Merhabalar Sevgili Blogger Arkadaşlarım.

Yaklaşık 36 yılda bir aynı döneme gelen ramazan ayı ile ilk tanıştığımda mevsim kıştı. Ramazan ayını çok severim. Hala da öyle. Geride bıraktığım 58 yılımın içerisinde her ramazan ayını büyük bir coşku ve heyecanla karşıladım. En büyük arzum da ramazan hilalini görmekti, ama bu güne kadar görmek maalesef nasip olmadı. Rüyet-i hilal ile ilgili sizi fazla sıkmadan birazcık bu konuda bilgi paylaşmak istiyorum.

Daha Büyük Görmek İçin Tıklayınız.


Malumunuz olduğu üzere kameri aylar, güneşin batışının ardından yeryüzünün herhangi bir noktasından ayın hilal halinde görülmesi veya görebilecek halde olmasıyla başlar.

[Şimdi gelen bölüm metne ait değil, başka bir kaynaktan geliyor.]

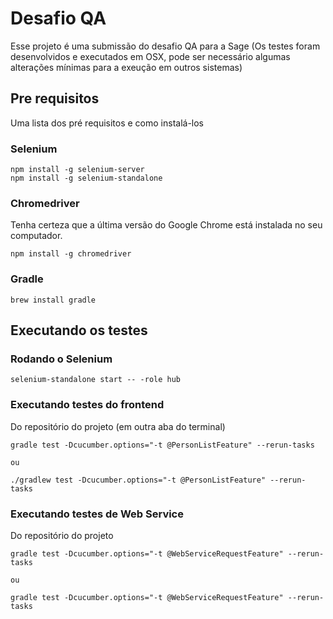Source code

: # Desafio QA

Esse projeto é uma submissão do desafio QA para a Sage
(Os testes foram desenvolvidos e executados em OSX, pode ser necessário algumas alterações mínimas para a exeução em outros sistemas)

## Pre requisitos

Uma lista dos pré requisitos e como instalá-los

### Selenium

```
npm install -g selenium-server
npm install -g selenium-standalone
```

### Chromedriver

Tenha certeza que a última versão do Google Chrome está instalada no seu computador.

```
npm install -g chromedriver
```

### Gradle
```
brew install gradle
```

## Executando os testes

### Rodando o Selenium

```
selenium-standalone start -- -role hub
```

### Executando testes do frontend

Do repositório do projeto (em outra aba do terminal)

```
gradle test -Dcucumber.options="-t @PersonListFeature" --rerun-tasks

ou

./gradlew test -Dcucumber.options="-t @PersonListFeature" --rerun-tasks
```

### Executando testes de Web Service

Do repositório do projeto

```
gradle test -Dcucumber.options="-t @WebServiceRequestFeature" --rerun-tasks

ou

gradle test -Dcucumber.options="-t @WebServiceRequestFeature" --rerun-tasks
```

Ay, dünya etrafında belli bir yörünge üzerinde dolanmakta ve bu dolanımını 29,5 günde tamamlamaktadır. Ay, yörünge üzerinde her dolanmasın da güneş ve dünya ile aynı doğrultuya gelmektedir. Güneş, ay ve dünyanın aynı doğrultuya geldiği pozisyona içtima denilmektedir. İçtima anında ayın karanlık yüzü dünyaya dönük olduğu için dünyanın hiçbir yerinden hilal kesinlikle görülememektedir.

Fotoğrafı Tıklayın Hilali Göreceksiniz. Fotoğrafı Ben Çektim.
Kameri ayın başlayabilmesi için Cenab-ı Peygamber'in hadisi mucibince hilalin görülmesi şarttır. Hilalin görülebilecek bir parlaklığa ulaşması için de içtima doğrultusundan en az 8 derece açılması ve güneş battığı anda hilalin ufuk yüksekliğinin en az 5 derece olması gerekmektedir. Bu şartların dışında hilalin görülmesi mümkün değildir. Ben bu zamana kadar Kameri ayların birinci gün hilallerini hiç göremedim. Ancak, ikinci ve üçüncü günlerden itibaren görebildim.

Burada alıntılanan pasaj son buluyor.